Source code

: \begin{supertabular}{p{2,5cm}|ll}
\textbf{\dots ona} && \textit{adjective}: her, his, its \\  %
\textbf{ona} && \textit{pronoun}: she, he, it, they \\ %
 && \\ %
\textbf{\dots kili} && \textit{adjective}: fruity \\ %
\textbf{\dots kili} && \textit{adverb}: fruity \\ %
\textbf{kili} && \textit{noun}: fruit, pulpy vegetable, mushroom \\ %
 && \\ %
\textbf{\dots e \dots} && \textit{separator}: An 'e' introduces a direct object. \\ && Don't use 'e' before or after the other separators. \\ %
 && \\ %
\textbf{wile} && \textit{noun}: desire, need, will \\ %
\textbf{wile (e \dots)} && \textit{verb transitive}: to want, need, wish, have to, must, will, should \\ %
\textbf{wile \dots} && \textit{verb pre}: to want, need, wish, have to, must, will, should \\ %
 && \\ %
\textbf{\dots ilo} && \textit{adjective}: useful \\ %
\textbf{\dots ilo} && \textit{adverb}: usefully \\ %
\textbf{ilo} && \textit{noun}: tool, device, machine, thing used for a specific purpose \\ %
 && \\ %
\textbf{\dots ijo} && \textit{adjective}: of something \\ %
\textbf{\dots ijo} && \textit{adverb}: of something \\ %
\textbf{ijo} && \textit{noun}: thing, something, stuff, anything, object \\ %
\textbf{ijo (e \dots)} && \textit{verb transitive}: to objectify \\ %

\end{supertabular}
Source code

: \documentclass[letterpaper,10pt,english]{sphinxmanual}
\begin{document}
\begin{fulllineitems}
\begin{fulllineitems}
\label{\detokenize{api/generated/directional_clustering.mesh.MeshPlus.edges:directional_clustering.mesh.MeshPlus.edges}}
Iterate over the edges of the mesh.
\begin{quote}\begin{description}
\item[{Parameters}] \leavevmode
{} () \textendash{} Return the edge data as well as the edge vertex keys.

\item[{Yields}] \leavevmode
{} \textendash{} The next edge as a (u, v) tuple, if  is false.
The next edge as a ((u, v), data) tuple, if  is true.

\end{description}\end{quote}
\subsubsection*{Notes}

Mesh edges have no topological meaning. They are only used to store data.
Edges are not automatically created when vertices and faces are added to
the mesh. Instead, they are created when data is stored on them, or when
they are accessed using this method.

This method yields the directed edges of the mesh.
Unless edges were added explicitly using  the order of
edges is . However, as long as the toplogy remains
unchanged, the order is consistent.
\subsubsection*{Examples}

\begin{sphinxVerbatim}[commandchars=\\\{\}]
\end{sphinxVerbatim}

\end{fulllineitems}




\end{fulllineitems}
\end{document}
* * *
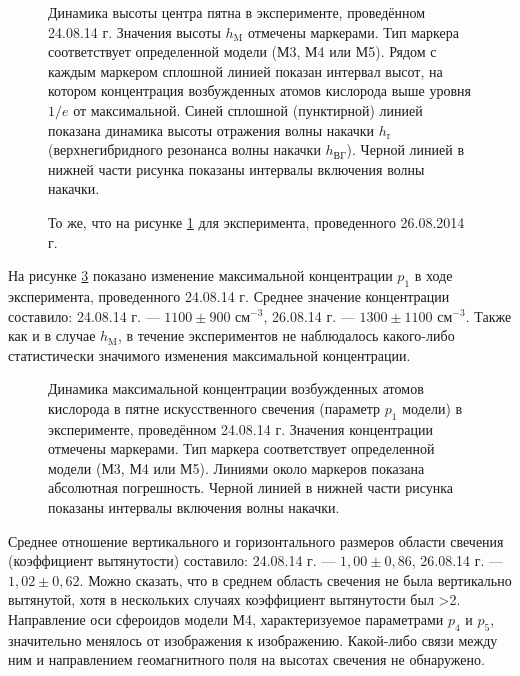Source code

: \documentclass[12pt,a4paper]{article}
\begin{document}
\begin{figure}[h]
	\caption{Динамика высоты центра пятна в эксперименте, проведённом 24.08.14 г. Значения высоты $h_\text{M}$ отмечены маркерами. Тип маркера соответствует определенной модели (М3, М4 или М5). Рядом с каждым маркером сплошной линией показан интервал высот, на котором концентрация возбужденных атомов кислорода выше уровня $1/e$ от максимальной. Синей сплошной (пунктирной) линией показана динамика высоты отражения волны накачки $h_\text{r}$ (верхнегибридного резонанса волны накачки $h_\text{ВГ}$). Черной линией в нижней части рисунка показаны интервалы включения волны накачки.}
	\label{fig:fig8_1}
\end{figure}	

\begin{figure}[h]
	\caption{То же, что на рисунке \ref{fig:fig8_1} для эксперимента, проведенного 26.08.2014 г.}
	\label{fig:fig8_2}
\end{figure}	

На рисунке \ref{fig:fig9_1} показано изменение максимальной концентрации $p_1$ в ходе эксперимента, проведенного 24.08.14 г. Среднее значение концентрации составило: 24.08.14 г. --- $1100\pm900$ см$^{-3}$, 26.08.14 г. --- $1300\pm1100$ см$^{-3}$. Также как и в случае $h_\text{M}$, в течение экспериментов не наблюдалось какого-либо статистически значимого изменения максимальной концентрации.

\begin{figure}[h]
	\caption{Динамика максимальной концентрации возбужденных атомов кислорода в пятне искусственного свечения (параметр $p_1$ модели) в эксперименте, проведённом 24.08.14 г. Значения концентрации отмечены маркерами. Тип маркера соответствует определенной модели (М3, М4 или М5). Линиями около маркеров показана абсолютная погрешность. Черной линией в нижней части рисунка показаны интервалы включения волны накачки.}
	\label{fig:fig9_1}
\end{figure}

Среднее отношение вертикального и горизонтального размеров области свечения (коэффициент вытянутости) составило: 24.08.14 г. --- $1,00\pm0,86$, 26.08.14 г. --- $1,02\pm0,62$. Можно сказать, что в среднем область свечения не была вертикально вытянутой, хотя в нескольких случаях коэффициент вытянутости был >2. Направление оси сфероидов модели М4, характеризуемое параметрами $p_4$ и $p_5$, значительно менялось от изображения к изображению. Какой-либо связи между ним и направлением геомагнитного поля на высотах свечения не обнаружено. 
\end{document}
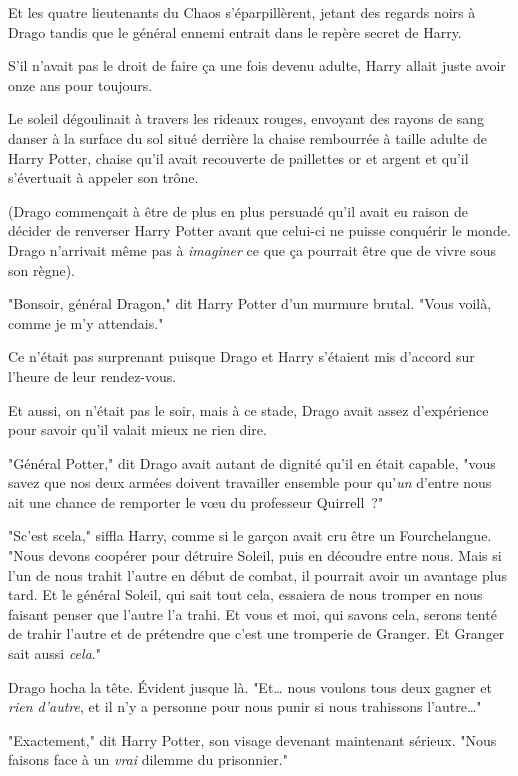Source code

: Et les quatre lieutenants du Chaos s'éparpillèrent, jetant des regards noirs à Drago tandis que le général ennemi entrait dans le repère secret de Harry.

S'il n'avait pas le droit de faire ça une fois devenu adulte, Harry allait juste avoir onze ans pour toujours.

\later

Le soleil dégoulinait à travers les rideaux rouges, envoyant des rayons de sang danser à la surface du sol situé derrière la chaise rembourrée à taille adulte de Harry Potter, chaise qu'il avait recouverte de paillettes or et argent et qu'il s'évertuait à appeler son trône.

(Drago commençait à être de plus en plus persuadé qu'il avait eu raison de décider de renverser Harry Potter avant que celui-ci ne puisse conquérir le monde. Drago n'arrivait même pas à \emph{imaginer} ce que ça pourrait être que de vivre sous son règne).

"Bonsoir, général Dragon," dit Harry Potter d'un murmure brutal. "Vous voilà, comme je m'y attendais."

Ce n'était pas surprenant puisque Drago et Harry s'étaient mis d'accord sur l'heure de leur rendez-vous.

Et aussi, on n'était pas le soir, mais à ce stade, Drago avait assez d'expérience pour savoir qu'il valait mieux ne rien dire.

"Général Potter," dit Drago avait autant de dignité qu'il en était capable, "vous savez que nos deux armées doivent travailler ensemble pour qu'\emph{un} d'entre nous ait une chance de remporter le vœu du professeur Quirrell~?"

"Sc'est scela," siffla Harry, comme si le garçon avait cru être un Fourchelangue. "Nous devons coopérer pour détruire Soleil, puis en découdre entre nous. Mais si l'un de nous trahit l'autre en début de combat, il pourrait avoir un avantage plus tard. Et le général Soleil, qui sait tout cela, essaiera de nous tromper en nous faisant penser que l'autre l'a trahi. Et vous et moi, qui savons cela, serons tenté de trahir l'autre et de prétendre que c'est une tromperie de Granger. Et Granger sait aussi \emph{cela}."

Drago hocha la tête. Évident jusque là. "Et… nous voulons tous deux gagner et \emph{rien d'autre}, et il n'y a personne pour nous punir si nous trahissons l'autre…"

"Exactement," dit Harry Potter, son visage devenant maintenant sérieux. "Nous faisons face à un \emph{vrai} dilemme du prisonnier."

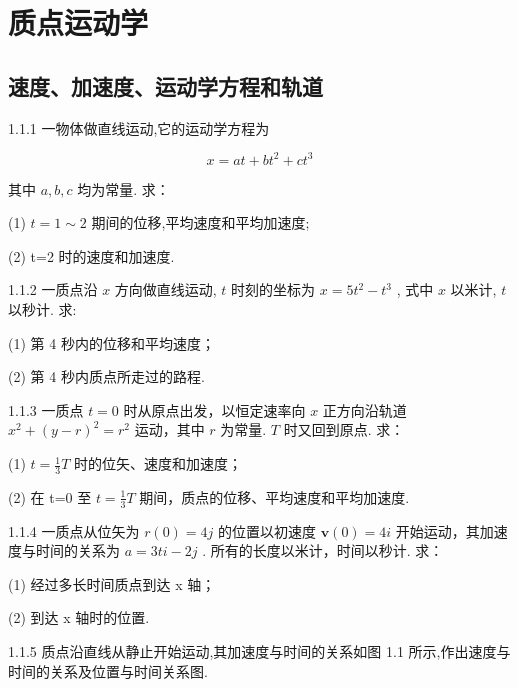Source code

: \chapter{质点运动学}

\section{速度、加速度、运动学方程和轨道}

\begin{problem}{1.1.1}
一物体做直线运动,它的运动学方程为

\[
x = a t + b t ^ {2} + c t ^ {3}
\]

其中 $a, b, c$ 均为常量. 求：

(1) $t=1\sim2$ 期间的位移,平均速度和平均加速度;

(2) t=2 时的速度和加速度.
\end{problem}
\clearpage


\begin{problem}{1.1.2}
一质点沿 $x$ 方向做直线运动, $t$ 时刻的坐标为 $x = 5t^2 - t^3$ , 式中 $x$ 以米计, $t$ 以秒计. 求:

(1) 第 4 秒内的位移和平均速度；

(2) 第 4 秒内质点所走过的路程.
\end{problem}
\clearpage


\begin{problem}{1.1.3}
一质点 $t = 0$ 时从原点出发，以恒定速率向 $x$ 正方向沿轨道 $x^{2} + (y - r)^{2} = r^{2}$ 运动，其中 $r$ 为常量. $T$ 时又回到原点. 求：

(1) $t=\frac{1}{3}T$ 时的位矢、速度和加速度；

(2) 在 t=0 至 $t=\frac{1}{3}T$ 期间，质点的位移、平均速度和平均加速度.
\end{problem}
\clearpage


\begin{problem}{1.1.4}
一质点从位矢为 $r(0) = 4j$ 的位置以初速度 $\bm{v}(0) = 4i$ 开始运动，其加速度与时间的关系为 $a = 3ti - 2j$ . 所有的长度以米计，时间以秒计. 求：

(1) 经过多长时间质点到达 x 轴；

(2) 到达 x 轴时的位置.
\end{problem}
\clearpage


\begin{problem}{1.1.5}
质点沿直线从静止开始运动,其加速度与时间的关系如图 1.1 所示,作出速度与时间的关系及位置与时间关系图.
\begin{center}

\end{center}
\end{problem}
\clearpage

» WHAT THE TASK ASKS:
Please copy every line of the material that contains the word "волны".

» FINAL ANSWER:
	\caption{Динамика высоты центра пятна в эксперименте, проведённом 24.08.14 г. Значения высоты $h_\text{M}$ отмечены маркерами. Тип маркера соответствует определенной модели (М3, М4 или М5). Рядом с каждым маркером сплошной линией показан интервал высот, на котором концентрация возбужденных атомов кислорода выше уровня $1/e$ от максимальной. Синей сплошной (пунктирной) линией показана динамика высоты отражения волны накачки $h_\text{r}$ (верхнегибридного резонанса волны накачки $h_\text{ВГ}$). Черной линией в нижней части рисунка показаны интервалы включения волны накачки.}
	\caption{Динамика максимальной концентрации возбужденных атомов кислорода в пятне искусственного свечения (параметр $p_1$ модели) в эксперименте, проведённом 24.08.14 г. Значения концентрации отмечены маркерами. Тип маркера соответствует определенной модели (М3, М4 или М5). Линиями около маркеров показана абсолютная погрешность. Черной линией в нижней части рисунка показаны интервалы включения волны накачки.}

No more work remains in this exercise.